64k coding continued

I'm making a steady, but very slow progress on "my" 64k intro. Over the last week I couldn't get over 13 kilobytes, so you can see that the progress is really slow. Not because I don't code anything, but all code increase was cancelled by data size optimizations.

So far coding and data design for small sizes is not that much pain at all. Just, well, code and, well, keep your data small :) We're only talking about the size of initial data, not the runtime size though.

A few obvious or new notes:
  • Code to construct a cylinder is more complex than the one to construct a sphere. That's what I expected. However, code to construct a box with multiple segments per side is the most complex of all!
  • Dropping last byte from floats is usually okay. And instant 25% save! For some of the numbers, I plan to switch to half-style float (2 bytes) if space becomes a concern.
  • Storing quaternions in 4 bytes (byte per component) is good. Actually, now that I think of it, it makes more sense to store three components at 10 bits each, and just store the sign of 4th component - better precision for the same size.
  • This intro literally has the most complex and most automated "art pipeline" of any demo/game I (directly) worked on! I've got maxscripts generating C++ sources, custom commandline tools preprocessing C++ sources (mostly floats packing - due to lack of maxscript functionality), lua scripts for batch-compiling HLSL shaders, "development code" generating .obj models for import back into max, etc. It's wacky, weird and cool!
  • Compiling HLSL in two steps (HLSL->asm and asm->bytecode) instead of direct (HLSL->bytecode) gets rid of the constant table, some copyright strings and hence is good. (thanks blackpawn!)
  • Getting FFD code to behave remotely similar to how 3dsmax does FFD is hard :)
The best thing so far is that I've got the music track from x_dynamics - it's already done in V2 synth, takes small amount of space and is really good. Now I "just" have to finish the intro...



Speculation: pipelining geometry shaders

A followup to the older "discussion" about how/why geometry shaders would be okay/slow:

The graphics hardware has been quite successful so far at hiding memory latencies (i.e. when sampling textures). It does so (according to my understanding) by having a looong pixel pipeline, where hundreds (or thousands) pixels might be at one or another processing stage. ATI talks about this in big letters (R520 dispatch processor) and speculations suggest that GeForceFX had something like that (article). I have no idea about the older cards, but presumably they did something similar as well.

I am not sure how the vertex texture fetches are pipelined - pretty slow performance on GeForce6/7 suggest that they aren't :) Probably vertex shaders in current cards operate in a simpler way - just fetch the vertices and run whole shaders on them (in contrast to pixel shaders, which seem to run just several instructions, then go to another pixels, return back, etc.).

With DX10, we have arbitrary memory fetches in any stage of the pipeline. Even the boundary between different fetch types is somewhat blurry (constant buffers vs. arbitrary buffers vs. textures) - perhaps they will differ only in bandwidth/latency (e.g. constant buffers live near the GPU while textures live in video memory).

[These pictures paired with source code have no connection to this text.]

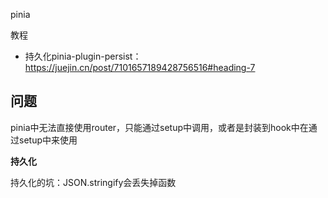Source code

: pinia

教程

- 持久化pinia-plugin-persist：https://juejin.cn/post/7101657189428756516#heading-7

## 问题

pinia中无法直接使用router，只能通过setup中调用，或者是封装到hook中在通过setup中来使用

**持久化**

持久化的坑：JSON.stringify会丢失掉函数
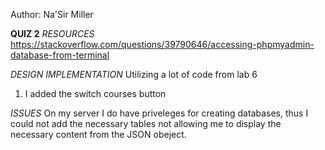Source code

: Author: Na'Sir Miller

**QUIZ 2**
_RESOURCES_
https://stackoverflow.com/questions/39790646/accessing-phpmyadmin-database-from-terminal

_DESIGN IMPLEMENTATION_
Utilizing a lot of code from lab 6

1. I added the switch courses button

_ISSUES_
On my server I do have priveleges for creating databases, thus I could not add the necessary tables not allowing me to display the necessary content from the JSON obeject.
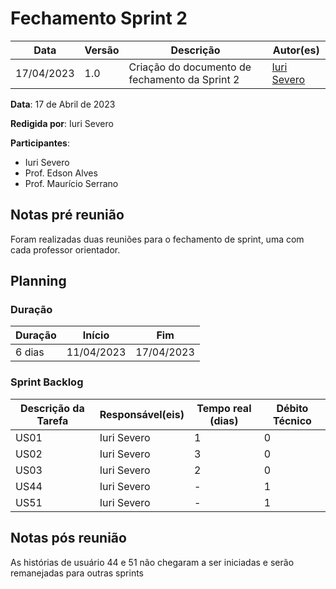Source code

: # Fechamento Sprint 2

|  **Data**  | **Versão** | **Descrição** | **Autor(es)** |
| ---------- | ---------- | ------------- | ------------- |
| 17/04/2023 |  1.0   | Criação do documento de fechamento da Sprint 2 | [Iuri Severo](https://github.com/iurisevero) |

**Data**: 17 de Abril de 2023

**Redigida por**: Iuri Severo

**Participantes**: 
* Iuri Severo
* Prof. Edson Alves
* Prof. Maurício Serrano

## Notas pré reunião

Foram realizadas duas reuniões para o fechamento de sprint, uma com cada professor orientador.

## Planning

### Duração

| Duração |   Início   |     Fim    |
| ------- | ---------- | ---------- |
| 6 dias  | 11/04/2023 | 17/04/2023 |

### Sprint Backlog

| Descrição da Tarefa | Responsável(eis) | Tempo real (dias) | Débito Técnico |
| ------------------- | ---------------- | -------------------------- | -------------- |
| US01 | Iuri Severo | 1 | 0 |
| US02 | Iuri Severo | 3 | 0 |
| US03 | Iuri Severo | 2 | 0 |
| US44 | Iuri Severo | - | 1 |
| US51 | Iuri Severo | - | 1 |

## Notas pós reunião

As histórias de usuário 44 e 51 não chegaram a ser iniciadas e serão remanejadas para outras sprints 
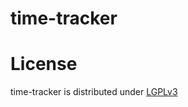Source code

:time-tracker
============

License
=======

time-tracker is distributed under [LGPLv3](https://github.com/cismet/time-tracker/blob/dev/LICENSE)
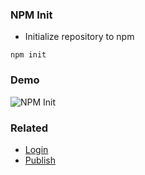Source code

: ### NPM Init

- Initialize repository to npm

`npm init`

### Demo

<img src="../../gifs/npm-init.gif" alt="NPM Init"/> <br>

### Related

- [Login](npm-login.md)
- [Publish](npm-publish)
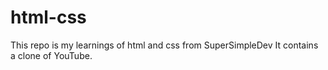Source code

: # html-css
 This repo is my learnings of html and css from SuperSimpleDev
 It contains a clone of YouTube.
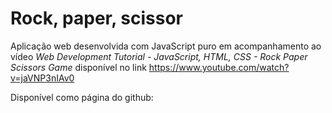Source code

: # Rock, paper, scissor
Aplicação web desenvolvida com JavaScript puro em acompanhamento ao vídeo *Web Development Tutorial - JavaScript, HTML, CSS - Rock Paper Scissors Game*
disponível no link https://www.youtube.com/watch?v=jaVNP3nIAv0

Disponível como página do github:  
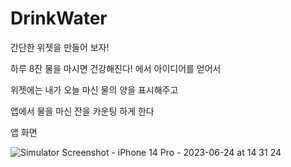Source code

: # DrinkWater

간단한 위젯을 만들어 보자!


하루 8잔 물을 마시면 건강해진다! 에서 아이디어를 얻어서 

위젯에는 내가 오늘 마신 물의 양을 표시해주고

앱에서 물을 마신 잔을 카운팅 하게 한다


앱 화면

![Simulator Screenshot - iPhone 14 Pro - 2023-06-24 at 14 31 24](https://github.com/gaeng2y/DrinkWater/assets/8108570/b8c79983-d7bd-446f-a0f5-cf68d1ea47ad)
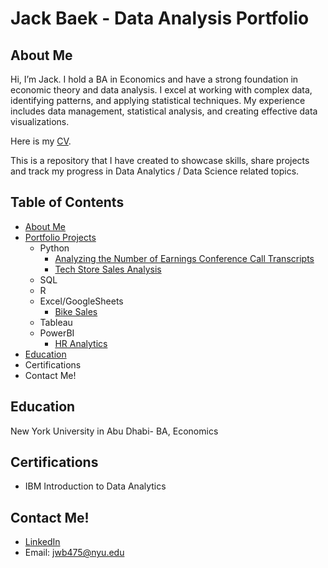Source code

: # Jack Baek - Data Analysis Portfolio

## About Me
Hi, I’m Jack. I hold a BA in Economics and have a strong foundation in economic theory and data analysis. I excel at working with complex data, identifying patterns, and applying statistical techniques. My experience includes data management, statistical analysis, and creating effective data visualizations.

Here is my [CV](https://drive.google.com/file/d/1kuWMVC0Wsx_7qDCw1pLy8uRjf1gBqMFN/view?usp=sharing). 

This is a repository that I have created to showcase skills, share projects and track my progress in Data Analytics / Data Science related topics. 

## Table of Contents
- [About Me](https://github.com/jwb475/Data-Analysis-Portfolio#about-me)
- [Portfolio Projects](https://github.com/jwb475/PortfolioProjects)
  - Python
    - [Analyzing the Number of Earnings Conference Call Transcripts](https://github.com/jwb475/Data-Analysis-Portfolio/blob/main/TranscriptEDA.ipynb)   
    - [Tech Store Sales Analysis](https://github.com/jwb475/Data-Analysis-Portfolio/blob/main/Tech%20Store%20Sales.ipynb)
  - SQL
  - R
  - Excel/GoogleSheets
    - [Bike Sales](https://github.com/jwb475/Data-Analysis-Portfolio/blob/main/Excel%20Bike%20Sales%20Project%20Dataset.xlsx)
  - Tableau
  - PowerBI
    - [HR Analytics](https://github.com/jwb475/Data-Analysis-Portfolio/blob/main/HR%20Analytics.pbix)
- [Education]()
- Certifications
- Contact Me!

## Education
New York University in Abu Dhabi- BA, Economics

## Certifications
- IBM Introduction to Data Analytics

## Contact Me!
- [LinkedIn](https://www.linkedin.com/in/jin-wook-baek-jwb475/)
- Email: [jwb475@nyu.edu](jwb475@nyu.edu)
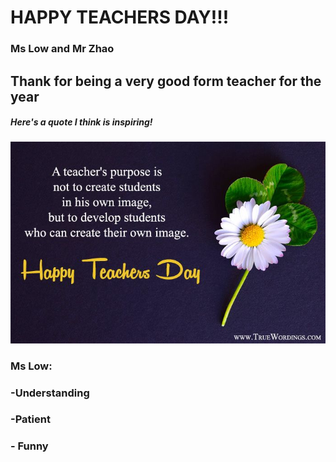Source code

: # **HAPPY TEACHERS DAY!!!**
### Ms Low and Mr Zhao
## Thank for being a very good form teacher for the year
##### Here's a quote I think is inspiring!
![Image of quote](979b03fbae85b86c1738cf08e65f4466.jpg)



### Ms Low:
### -Understanding
### -Patient
### - **Funny**
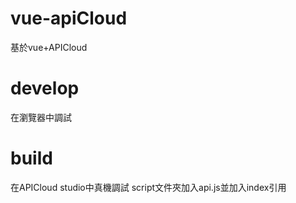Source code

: # vue-apiCloud

基於vue+APICloud

# develop
在瀏覽器中調試

# build
在APICloud studio中真機調試
script文件夾加入api.js並加入index引用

So, with arbitrary memory fetches anywhere (and some of them being high latency), everything needs to have long pipelines (again, just my guess). This is all great, but the longer the pipeline, the worse it performs in non-friendly scenarios: pipeline flush is more expensive, drawing just a couple of "things" (primitives, vertices, pixels) is inefficient, etc.

I guess we'll just learn a new set of performance rules for tomorrow's hardware!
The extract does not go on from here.